Assignment: Each line from the one holding "was Devlin’s daughter?’" to the last line below must be written out exactly, with no other output.

Available data:
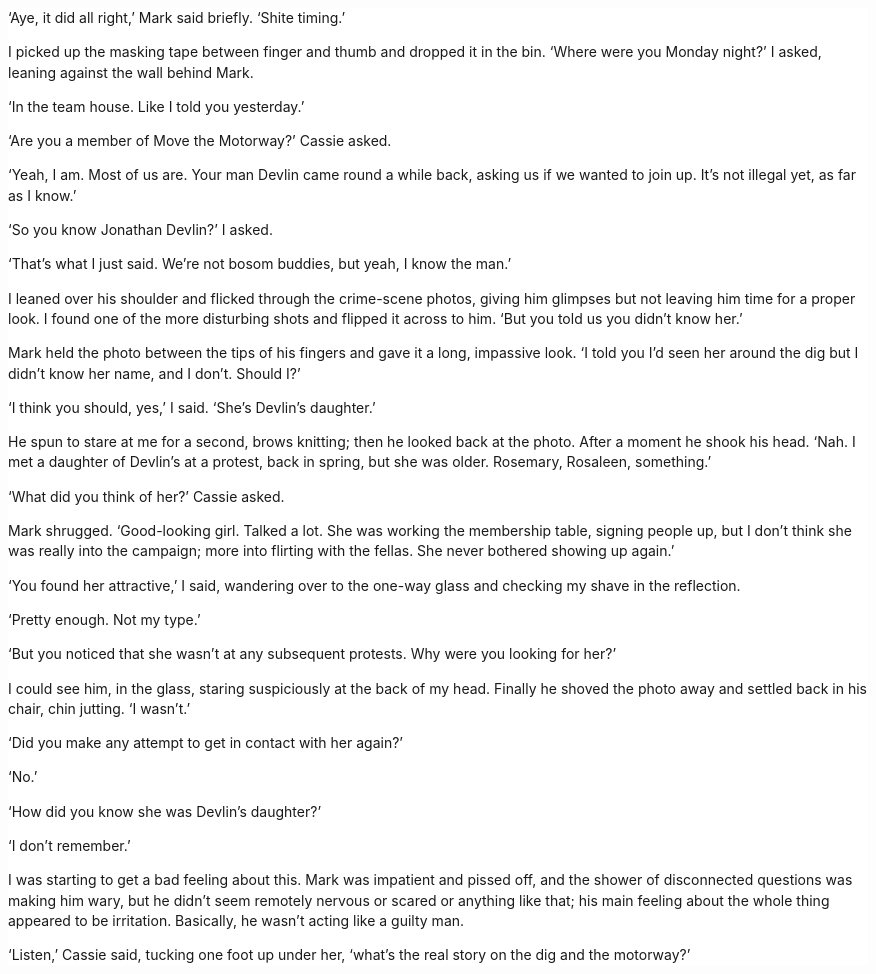 ‘Aye, it did all right,’ Mark said briefly. ‘Shite timing.’

I picked up the masking tape between finger and thumb and dropped it in the bin. ‘Where were you Monday night?’ I asked, leaning against the wall behind Mark.

‘In the team house. Like I told you yesterday.’

‘Are you a member of Move the Motorway?’ Cassie asked.

‘Yeah, I am. Most of us are. Your man Devlin came round a while back, asking us if we wanted to join up. It’s not illegal yet, as far as I know.’

‘So you know Jonathan Devlin?’ I asked.

‘That’s what I just said. We’re not bosom buddies, but yeah, I know the man.’

I leaned over his shoulder and flicked through the crime-scene photos, giving him glimpses but not leaving him time for a proper look. I found one of the more disturbing shots and flipped it across to him. ‘But you told us you didn’t know her.’

Mark held the photo between the tips of his fingers and gave it a long, impassive look. ‘I told you I’d seen her around the dig but I didn’t know her name, and I don’t. Should I?’

‘I think you should, yes,’ I said. ‘She’s Devlin’s daughter.’

He spun to stare at me for a second, brows knitting; then he looked back at the photo. After a moment he shook his head. ‘Nah. I met a daughter of Devlin’s at a protest, back in spring, but she was older. Rosemary, Rosaleen, something.’

‘What did you think of her?’ Cassie asked.

Mark shrugged. ‘Good-looking girl. Talked a lot. She was working the membership table, signing people up, but I don’t think she was really into the campaign; more into flirting with the fellas. She never bothered showing up again.’

‘You found her attractive,’ I said, wandering over to the one-way glass and checking my shave in the reflection.

‘Pretty enough. Not my type.’

‘But you noticed that she wasn’t at any subsequent protests. Why were you looking for her?’

I could see him, in the glass, staring suspiciously at the back of my head. Finally he shoved the photo away and settled back in his chair, chin jutting. ‘I wasn’t.’

‘Did you make any attempt to get in contact with her again?’

‘No.’

‘How did you know she was Devlin’s daughter?’

‘I don’t remember.’

I was starting to get a bad feeling about this. Mark was impatient and pissed off, and the shower of disconnected questions was making him wary, but he didn’t seem remotely nervous or scared or anything like that; his main feeling about the whole thing appeared to be irritation. Basically, he wasn’t acting like a guilty man.

‘Listen,’ Cassie said, tucking one foot up under her, ‘what’s the real story on the dig and the motorway?’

Task output:
‘How did you know she was Devlin’s daughter?’

‘I don’t remember.’

I was starting to get a bad feeling about this. Mark was impatient and pissed off, and the shower of disconnected questions was making him wary, but he didn’t seem remotely nervous or scared or anything like that; his main feeling about the whole thing appeared to be irritation. Basically, he wasn’t acting like a guilty man.

‘Listen,’ Cassie said, tucking one foot up under her, ‘what’s the real story on the dig and the motorway?’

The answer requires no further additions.